── Entries shown
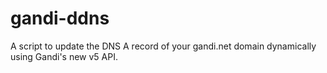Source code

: # gandi-ddns
A script to update the DNS A record of your gandi.net domain dynamically using Gandi's new v5 API.
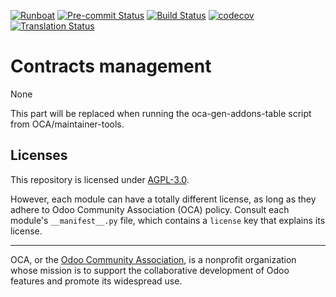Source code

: 
[![Runboat](https://img.shields.io/badge/runboat-Try%20me-875A7B.png)](https://runboat.odoo-community.org/builds?repo=OCA/contract&target_branch=13.0)
[![Pre-commit Status](https://github.com/OCA/contract/actions/workflows/pre-commit.yml/badge.svg?branch=13.0)](https://github.com/OCA/contract/actions/workflows/pre-commit.yml?query=branch%3A13.0)
[![Build Status](https://github.com/OCA/contract/actions/workflows/test.yml/badge.svg?branch=13.0)](https://github.com/OCA/contract/actions/workflows/test.yml?query=branch%3A13.0)
[![codecov](https://codecov.io/gh/OCA/contract/branch/13.0/graph/badge.svg)](https://codecov.io/gh/OCA/contract)
[![Translation Status](https://translation.odoo-community.org/widgets/contract-13-0/-/svg-badge.svg)](https://translation.odoo-community.org/engage/contract-13-0/?utm_source=widget)

<!-- /!\ do not modify above this line -->

# Contracts management

None

<!-- /!\ do not modify below this line -->

<!-- prettier-ignore-start -->

[//]: # (addons)

This part will be replaced when running the oca-gen-addons-table script from OCA/maintainer-tools.

[//]: # (end addons)

<!-- prettier-ignore-end -->

## Licenses

This repository is licensed under [AGPL-3.0](LICENSE).

However, each module can have a totally different license, as long as they adhere to Odoo Community Association (OCA)
policy. Consult each module's `__manifest__.py` file, which contains a `license` key
that explains its license.

----
OCA, or the [Odoo Community Association](http://odoo-community.org/), is a nonprofit
organization whose mission is to support the collaborative development of Odoo features
and promote its widespread use.
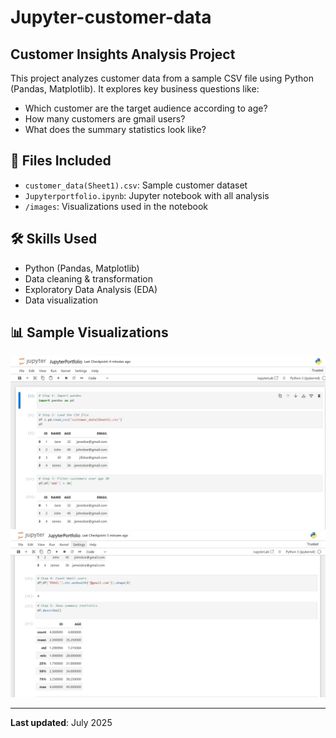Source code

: # Jupyter-customer-data
## Customer Insights Analysis Project

This project analyzes customer data from a sample CSV file using Python (Pandas, Matplotlib). It explores key business questions like:

- Which customer are the target audience according to age?
- How many customers are gmail users?
- What does the summary statistics look like?

## 📁 Files Included

- `customer_data(Sheet1).csv`: Sample customer dataset
- `Jupyterportfolio.ipynb`: Jupyter notebook with all analysis
- `/images`: Visualizations used in the notebook

## 🛠 Skills Used

- Python (Pandas, Matplotlib)
- Data cleaning & transformation
- Exploratory Data Analysis (EDA)
- Data visualization

## 📊 Sample Visualizations

![Screenshot Notebook 1](images/JupyterScreenshot1.jpeg)  
![Screenshot Notebook 2](images/JupyterScreenshot2.jpeg)

---

**Last updated**: July 2025
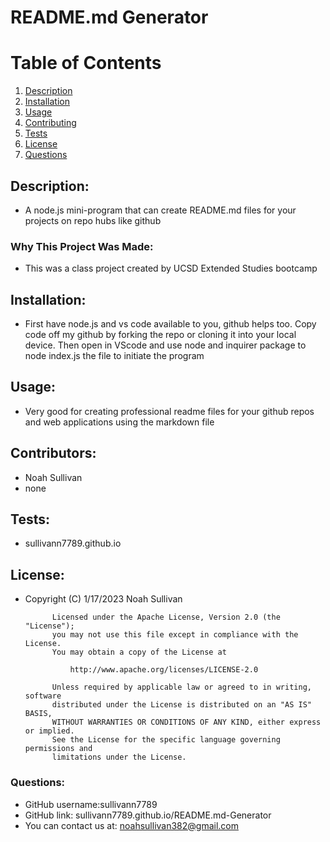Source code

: 
# README.md Generator

# Table of Contents
1. [Description](#Description)
2. [Installation](#Installation)
3. [Usage](#Usage)
4. [Contributing](#Contributors)
5. [Tests](#Tests)
6. [License](#License)
7. [Questions](#Questions)

## Description:
- A node.js mini-program that can create README.md files for your projects on repo hubs like github
### Why This Project Was Made:
- This was a class project created by UCSD Extended Studies bootcamp
        
## Installation:
- First have node.js and vs code available to you, github helps too. Copy code off my github by forking the repo or cloning it into your local device. Then open in VScode and use node and inquirer package to node index.js the file to initiate the program
        
## Usage:
- Very good for creating professional readme files for your github repos and web applications using the markdown file
        
## Contributors:
- Noah Sullivan
- none
        
## Tests:
- sullivann7789.github.io
        
## License:
- Copyright (C) 1/17/2023 Noah Sullivan

            Licensed under the Apache License, Version 2.0 (the "License");
            you may not use this file except in compliance with the License.
            You may obtain a copy of the License at
            
                http://www.apache.org/licenses/LICENSE-2.0
            
            Unless required by applicable law or agreed to in writing, software
            distributed under the License is distributed on an "AS IS" BASIS,
            WITHOUT WARRANTIES OR CONDITIONS OF ANY KIND, either express or implied.
            See the License for the specific language governing permissions and
            limitations under the License.
        
### Questions:
- GitHub username:sullivann7789
- GitHub link: sullivann7789.github.io/README.md-Generator
- You can contact us at: noahsullivan382@gmail.com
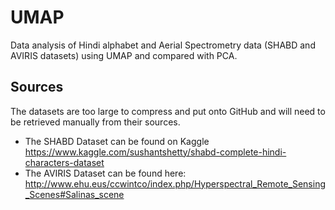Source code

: # UMAP

Data analysis of Hindi alphabet and Aerial Spectrometry data (SHABD and AVIRIS datasets) using UMAP and compared with PCA. 

## Sources
The datasets are too large to compress and put onto GitHub and will need to be retrieved manually from their sources.
- The SHABD Dataset can be found on Kaggle https://www.kaggle.com/sushantshetty/shabd-complete-hindi-characters-dataset
- The AVIRIS Dataset can be found here: http://www.ehu.eus/ccwintco/index.php/Hyperspectral_Remote_Sensing_Scenes#Salinas_scene
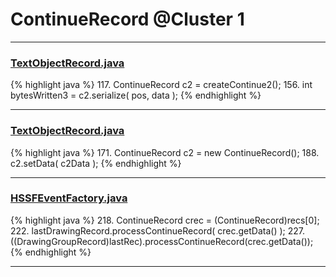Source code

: # ContinueRecord @Cluster 1

***

### [TextObjectRecord.java](https://searchcode.com/codesearch/view/15642370/)
{% highlight java %}
117. ContinueRecord c2 = createContinue2();
156. int bytesWritten3 = c2.serialize( pos, data );
{% endhighlight %}

***

### [TextObjectRecord.java](https://searchcode.com/codesearch/view/15642370/)
{% highlight java %}
171. ContinueRecord c2 = new ContinueRecord();
188. c2.setData( c2Data );
{% endhighlight %}

***

### [HSSFEventFactory.java](https://searchcode.com/codesearch/view/15642337/)
{% highlight java %}
218. ContinueRecord crec = (ContinueRecord)recs[0];
222.   lastDrawingRecord.processContinueRecord( crec.getData() );
227.   ((DrawingGroupRecord)lastRec).processContinueRecord(crec.getData());
{% endhighlight %}

***


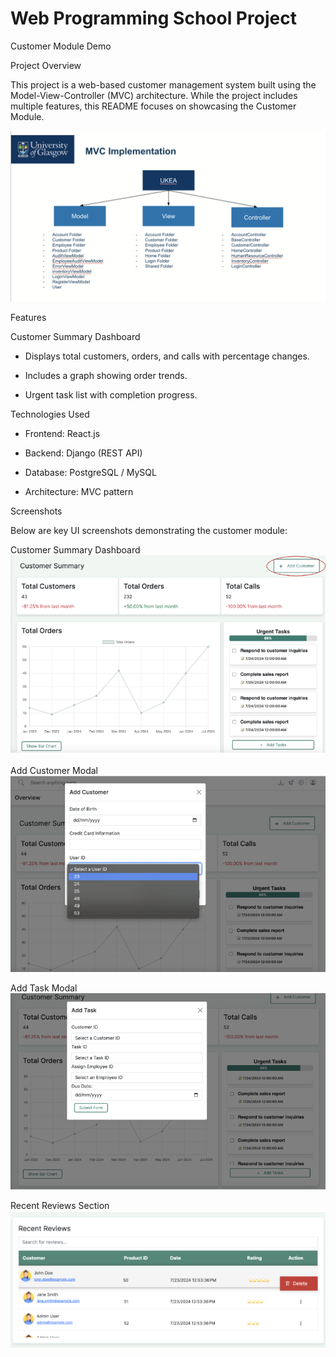 # Web Programming School Project

Customer Module Demo

Project Overview

This project is a web-based customer management system built using the Model-View-Controller (MVC) architecture. While the project includes multiple features, this README focuses on showcasing the Customer Module.

![MVC image](image-4.png)

Features

Customer Summary Dashboard

- Displays total customers, orders, and calls with percentage changes.

- Includes a graph showing order trends.

- Urgent task list with completion progress.


Technologies Used

- Frontend: React.js

- Backend: Django (REST API)

- Database: PostgreSQL / MySQL

- Architecture: MVC pattern

Screenshots

Below are key UI screenshots demonstrating the customer module:

Customer Summary Dashboard
![Customer Summary Dashboard image](image.png)

Add Customer Modal
![Add Customer Modal image](image-1.png)

Add Task Modal
![Add Task Modal image](image-2.png)

Recent Reviews Section
![Recent Reviews Section image](image-3.png)
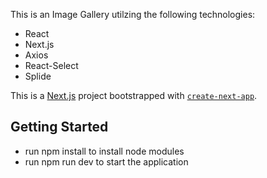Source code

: This is an Image Gallery utilzing the following technologies:

- React
- Next.js
- Axios
- React-Select
- Splide
  
This is a [Next.js](https://nextjs.org/) project bootstrapped with [`create-next-app`](https://github.com/vercel/next.js/tree/canary/packages/create-next-app).

## Getting Started

- run npm install to install node modules
- run npm run dev to start the application

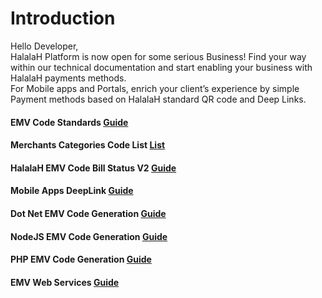# Introduction
Hello Developer,<br />
HalalaH Platform is now open for some serious Business! Find your way within our technical documentation and start enabling your business with HalalaH payments methods. <br />For Mobile apps and Portals, enrich your client’s experience by simple Payment methods based on HalalaH standard QR code and Deep Links.


#### EMV Code Standards [Guide](https://pages.github.com/)

#### Merchants Categories Code List [List](Merchants%20Categories%20Codes%20List.md)

#### HalalaH EMV Code Bill Status V2 [Guide](HalalaH%20EMV%20Code%20Bill%20Status%20V2.md)

#### Mobile Apps DeepLink [Guide](Mobile%20Apps%20DeepLink.md)

#### Dot Net EMV Code Generation [Guide](Dot%20Net%20EMV%20Code%20Generation/README.md)

#### NodeJS EMV Code Generation [Guide](NodeJS%20EMV%20Code%20Generation/README.md)

#### PHP EMV Code Generation [Guide](PHP%20EMV%20Code%20Generation/README.md)

#### EMV Web Services [Guide](EMV%20Web%20Services/README.md)
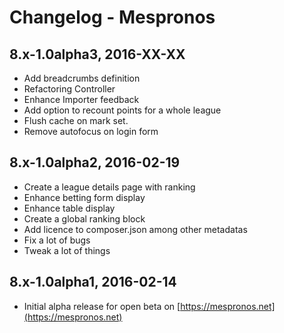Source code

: # Changelog - Mespronos 
## 8.x-1.0alpha3, 2016-XX-XX
  - Add breadcrumbs definition
  - Refactoring Controller
  - Enhance Importer feedback
  - Add option to recount points for a whole league
  - Flush cache on mark set.
  - Remove autofocus on login form
  
## 8.x-1.0alpha2, 2016-02-19
  - Create a league details page with ranking
  - Enhance betting form display 
  - Enhance table display
  - Create a global ranking block 
  - Add licence to composer.json among other metadatas
  - Fix a lot of bugs
  - Tweak a lot of things
  
## 8.x-1.0alpha1, 2016-02-14
  - Initial alpha release for open beta on [https://mespronos.net](https://mespronos.net)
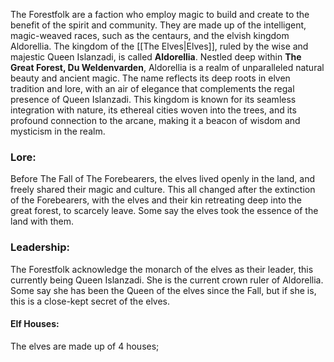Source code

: The Forestfolk are a faction who employ magic to build and create to the benefit of the spirit and community. They are made up of the intelligent, magic-weaved races, such as the centaurs, and the elvish kingdom Aldorellia.
The kingdom of the [[The Elves|Elves]], ruled by the wise and majestic Queen Islanzadi, is called **Aldorellia**. Nestled deep within **The Great Forest, Du Weldenvarden**, Aldorellia is a realm of unparalleled natural beauty and ancient magic. The name reflects its deep roots in elven tradition and lore, with an air of elegance that complements the regal presence of Queen Islanzadi. This kingdom is known for its seamless integration with nature, its ethereal cities woven into the trees, and its profound connection to the arcane, making it a beacon of wisdom and mysticism in the realm.

### Lore:
Before The Fall of The Forebearers, the elves lived openly in the land, and freely shared their magic and culture. This all changed after the extinction of the Forebearers, with the elves and their kin retreating deep into the great forest, to scarcely leave. Some say the elves took the essence of the land with them.


### Leadership:
The Forestfolk acknowledge the monarch of the elves as their leader, this currently being Queen Islanzadi. She is the current crown ruler of Aldorellia.
Some say she has been the Queen of the elves since the Fall, but if she is, this is a close-kept secret of the elves.

#### Elf Houses:
The elves are made up of 4 houses; 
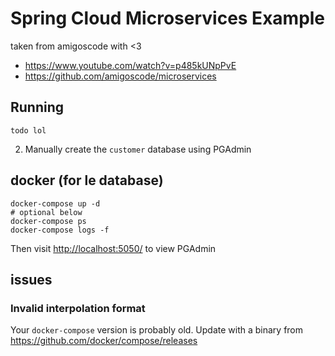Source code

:# Spring Cloud Microservices Example

taken from amigoscode with <3

- <https://www.youtube.com/watch?v=p485kUNpPvE>
- <https://github.com/amigoscode/microservices>

## Running

    todo lol

2.  Manually create the `customer` database using PGAdmin

## docker (for le database)

    docker-compose up -d
    # optional below
    docker-compose ps
    docker-compose logs -f

Then visit <http://localhost:5050/> to view PGAdmin

## issues

### Invalid interpolation format

Your `docker-compose` version is probably old. Update with a binary from <https://github.com/docker/compose/releases>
────
__Exercise brief__.
Output exactly the lines of the material above from the one containing "- Create a league details page with ranking" up to and including the one containing "- Tweak a lot of things".

__Reply to the exercise__.
  - Create a league details page with ranking
  - Enhance betting form display 
  - Enhance table display
  - Create a global ranking block 
  - Add licence to composer.json among other metadatas
  - Fix a lot of bugs
  - Tweak a lot of things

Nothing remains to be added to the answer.